Aux confins de la Syrie et de l'Irak, la ville de Cizre est devenue un symbole de la reprise du conflit kurde. Le mois dernier, les forces de sécurité turques y ont affronté la jeune garde du Parti des travailleurs du Kurdistan (PKK) pendant huit jours, au milieu de 120.000 habitants aux abois soumis à un blocus total.
Les combats ont été particulièrement meurtriers. Le gouvernement affirme n'avoir éliminé que des "terroristes". Mais, selon les ONG de défense des droits de l'Homme, 21 civils ont été tués et la population de la ville traumatisée.
Les jeunes qui ont pris les armes pour faire le coup de feu contre les unités spéciales de la police antiémeute turque dans les rues de Cizre sont sur la même ligne. Le gouvernement est le seul et unique responsable des violences.
"Nous n'avons fait que nous défendre", assure Siphan à qui veut l'entendre. Le visage dissimulé par une cagoule, T-shirt de camouflage et pantalon de treillis, ce grand escogriffe de 28 ans affiche fièrement son appartenance au Mouvement de la jeunesse patriotique révolutionnaire (YDG-H), une "filiale" urbaine du PKK.
Sitôt levé le couvre-feu, son groupe, qu'il dit fort d'une centaine de jeunes, a remis en place les barricades et les tranchées à l'entrée du quartier de Nur, avec la ferme intention de continuer à en interdire l'entrée aux forces de l'ordre.
"A la moindre occasion, on est arrêtés, nos maisons sont perquisitionnées, je ne veux plus de cette cruauté. On est prêts à faire ce qu'il faut pour empêcher ça", lâche Siphan, "on veut juste que la République turque respecte nos droits de citoyens et qu'elle reconnaisse que nous sommes Kurdes".
Le gouvernement turc a balayé d'un revers de main ces revendications et justifié son recours à la force par la nécessité de réprimer une tentative de "soulèvement" à Cizre, comme dans plusieurs autres villes du sud-est de Turquie à majorité kurde.
"Nous sommes confrontés à une opération qui vise à étendre la guerre menée par les groupes armés (kurdes) des zones rurales aux villes", a expliqué le Premier ministre islamo-conservateur turc, Ahmet Davutoglu.
"Bien sûr, aucun Etat ne peut accepter que des quartiers entiers de plusieurs villes s'affranchissent de son autorité", tranche Vahap Coskun, professeur de droit à l'université Dicle de Diyarbakir, "mais les mesures prises par l'Etat pour réagir aux manifestations et aux provocations du PKK sont largement contraires aux droits de l'Homme".
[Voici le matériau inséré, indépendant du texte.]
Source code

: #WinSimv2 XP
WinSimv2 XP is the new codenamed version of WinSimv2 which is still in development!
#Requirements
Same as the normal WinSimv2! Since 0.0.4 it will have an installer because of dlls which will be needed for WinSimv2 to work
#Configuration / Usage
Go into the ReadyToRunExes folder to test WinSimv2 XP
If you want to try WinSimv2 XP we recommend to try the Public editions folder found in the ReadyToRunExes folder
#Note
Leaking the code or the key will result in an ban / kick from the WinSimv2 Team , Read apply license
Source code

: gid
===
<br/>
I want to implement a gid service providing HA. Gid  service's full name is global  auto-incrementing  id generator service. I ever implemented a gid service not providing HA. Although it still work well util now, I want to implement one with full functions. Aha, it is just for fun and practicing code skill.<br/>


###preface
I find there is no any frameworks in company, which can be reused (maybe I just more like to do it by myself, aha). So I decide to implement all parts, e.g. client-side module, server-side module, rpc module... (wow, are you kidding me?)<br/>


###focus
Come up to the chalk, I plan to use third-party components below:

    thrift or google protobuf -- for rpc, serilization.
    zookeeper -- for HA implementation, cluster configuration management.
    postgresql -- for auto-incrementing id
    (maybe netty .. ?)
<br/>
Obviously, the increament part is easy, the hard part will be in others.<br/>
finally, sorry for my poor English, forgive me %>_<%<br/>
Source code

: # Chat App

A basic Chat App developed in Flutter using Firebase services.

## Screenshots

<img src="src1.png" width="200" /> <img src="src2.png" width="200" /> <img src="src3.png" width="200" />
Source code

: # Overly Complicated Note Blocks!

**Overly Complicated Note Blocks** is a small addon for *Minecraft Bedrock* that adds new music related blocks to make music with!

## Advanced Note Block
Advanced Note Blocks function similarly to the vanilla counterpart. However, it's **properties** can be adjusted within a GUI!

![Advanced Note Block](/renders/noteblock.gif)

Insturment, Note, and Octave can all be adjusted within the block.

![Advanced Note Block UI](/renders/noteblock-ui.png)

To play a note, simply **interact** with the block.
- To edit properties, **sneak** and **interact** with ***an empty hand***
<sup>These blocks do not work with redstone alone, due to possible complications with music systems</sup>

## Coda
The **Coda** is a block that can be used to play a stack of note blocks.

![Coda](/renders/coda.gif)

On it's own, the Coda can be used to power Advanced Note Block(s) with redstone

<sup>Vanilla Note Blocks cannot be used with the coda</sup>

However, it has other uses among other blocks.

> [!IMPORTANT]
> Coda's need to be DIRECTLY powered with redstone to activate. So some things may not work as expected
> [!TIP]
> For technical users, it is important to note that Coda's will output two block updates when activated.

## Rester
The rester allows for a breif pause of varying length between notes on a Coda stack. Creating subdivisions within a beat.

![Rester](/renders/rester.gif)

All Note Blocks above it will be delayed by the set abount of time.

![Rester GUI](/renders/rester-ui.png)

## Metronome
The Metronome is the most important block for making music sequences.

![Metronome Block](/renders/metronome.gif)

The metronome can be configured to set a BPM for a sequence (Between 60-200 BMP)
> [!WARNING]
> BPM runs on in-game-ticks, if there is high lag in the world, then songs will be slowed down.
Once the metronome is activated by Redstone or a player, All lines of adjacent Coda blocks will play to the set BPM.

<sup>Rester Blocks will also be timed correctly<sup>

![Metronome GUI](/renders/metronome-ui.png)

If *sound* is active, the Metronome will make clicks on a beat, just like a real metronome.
A la veille du scrutin du 1er novembre, les deux camps s'accusent mutuellement de recourir aux armes pour faire pression sur les électeurs.
"Ceux qui se présenteront devant les bureaux de vote pour terroriser, pour faire pression en disant +vote pour tel ou tel parti+ seront traînés devant la justice", a lancé mardi le chef du gouvernement devant ses partisans à Van (est).
Le Parti démocratique des peuples (HDP, prokurde) crie lui aussi au scandale et dénonce les arrière-pensées électorales du pouvoir. "Son objectif est de faire que le HDP ne soit pas représenté au Parlement", accuse la députée Caglar Demiralp.
Le bâtonnier de la ville en est lui aussi convaincu. "Le pouvoir essaie d'effrayer les gens pour qu'ils ne votent pas. Il pourrait même annuler le scrutin ici sous de faux prétextes sécuritaires", met en garde Nusirevan Elçi. "Il est facile de tuer, c'est beaucoup plus difficile de faire la paix".